Nicole Mari le Jeudi 11 Mai 2017 à 20:17

A moins d'un mois du premier tour de scrutin, la crise semble, enfin, résolue pour les Nationalistes dans la seconde circonscription de Haute-Corse. Ce sera finalement le tandem Jean-Félix Acquaviva - Petr'Anto Tomasi qui portera les couleurs de la majorité territoriale sous l'étiquette Pè à Corsica aux élections législatives de juin. Le conseiller exécutif, élu de Femu à Corsica, président de l'Office des transports et maire de Lozzi, et le président du groupe Corsica Libera à l'Assemblée de Corse, entendent bien ravir un siège laissé vacant par le député sortant, et porter le premier Nationaliste au Palais Bourbon. Jean-Félix Acquaviva explique, à Corse Net Infos, toute la détermination du mouvement national à renforcer sa légitimité démocratique pour défendre l'intérêt de la Corse et obtenir des avancées notables.



Jean-Félix Acquaviva
Jean-Félix Acquaviva
- Le suspense est terminé, vous avez obtenu gain de cause. Dans quel état d'esprit êtes-vous ?
- J'ai toujours dit qu'il fallait raisonner politiquement par rapport à cette élection. Il était important que la majorité territoriale et la démarche Pè à Corsica se donnent les moyens de remporter ce scrutin pour donner un signal fort, historique et politique à Paris. Ceci, dans un contexte de renouvellement politique de la République française et dans un contexte de dialogue éventuel à renforcer, suite au dégel des relations de la mandature nationaliste avec le gouvernement précédent, Jean-Michel Baylet en particulier. Il fallait choisir le candidat le mieux placé, selon les retours d'acteurs économiques et politiques et selon l'avis de la majorité territoriale. La majorité territoriale a décidé de faire en sorte que je sois candidat dans la 2eme circonscription.
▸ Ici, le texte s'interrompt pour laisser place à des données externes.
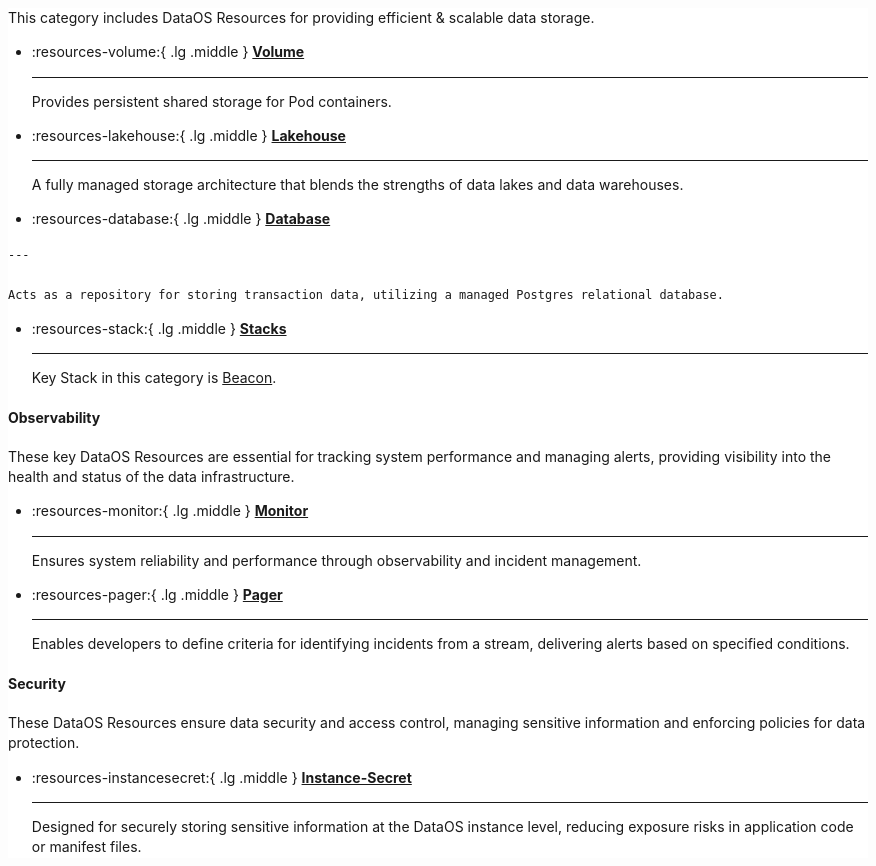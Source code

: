 
This category includes DataOS Resources for providing efficient & scalable data storage.

<div class= "grid cards" markdown>

-   :resources-volume:{ .lg .middle } [**Volume**](/resources/volume/)

    ---
    Provides persistent shared storage for Pod containers.

-   :resources-lakehouse:{ .lg .middle } [**Lakehouse**](/resources/lakehouse/)
    
    ---

    A fully managed storage architecture that blends the strengths of data lakes and data warehouses.

-    :resources-database:{ .lg .middle } [**Database**](/resources/database/)

    ---

    Acts as a repository for storing transaction data, utilizing a managed Postgres relational database.

-   :resources-stack:{ .lg .middle } [**Stacks**](/resources/stacks/)

    ---

    Key Stack in this category is [Beacon](/resources/stacks/beacon/).
</div>

#### **Observability**

These key DataOS Resources are essential for tracking system performance and managing alerts, providing visibility into the health and status of the data infrastructure.

<div class= "grid cards" markdown>

-   :resources-monitor:{ .lg .middle } [**Monitor**](/resources/monitor/)

    ---
    Ensures system reliability and performance through observability and incident management.

-   :resources-pager:{ .lg .middle } [**Pager**](/resources/pager/)

    ---

    Enables developers to define criteria for identifying incidents from a stream, delivering alerts based on specified conditions.
</div>

#### **Security**

These DataOS Resources ensure data security and access control, managing sensitive information and enforcing policies for data protection.

<div class= "grid cards" markdown>

-   :resources-instancesecret:{ .lg .middle } [**Instance-Secret**](/resources/instance_secret/)

    ---
    Designed for securely storing sensitive information at the DataOS instance level, reducing exposure risks in application code or manifest files.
- Pourquoi êtes-vous resté aussi silencieux pendant toute la crise ?
- Il fallait que les discussions aillent jusqu'à leur terme. Aujourd'hui, c'est le cas. Nous allons aborder ce scrutin avec l'intention de donner au nationalisme corse et à la Corse les premiers députés qui permettront de défendre uniquement l'intérêt du peuple corse, et pas autre chose ! 

- Les tensions avec le PNC (Partitu di a Nazione corsa) et Jean-Christophe Angelini sont-elles apaisées ?
- Il y a eu plus de discussions en termes de débat démocratique que de tensions ! Il y a eu un large choix assumé du président du Conseil exécutif, des mouvements de la majorité territoriale, des élus, du président de l'Assemblée de Corse.. d'aller dans ce sens. Jean-Christophe Angelini a dit qu'il ferait tout pour que les candidats de Pè a Corsica gagnent cette élection, y compris dans la 2eme circonscription. Tout le monde est, aujourd'hui, sur le pont, toute la force militante, adhérente, est motivée pour enraciner l'espoir et, après décembre 2015, confirmer cette révolution démocratique que nous vivons depuis deux ans. Nous savons que les Corses attendent que nous envoyons un message fort à Paris afin d'obtenir le saut qualitatif nécessaire pour garantir un avenir à notre île.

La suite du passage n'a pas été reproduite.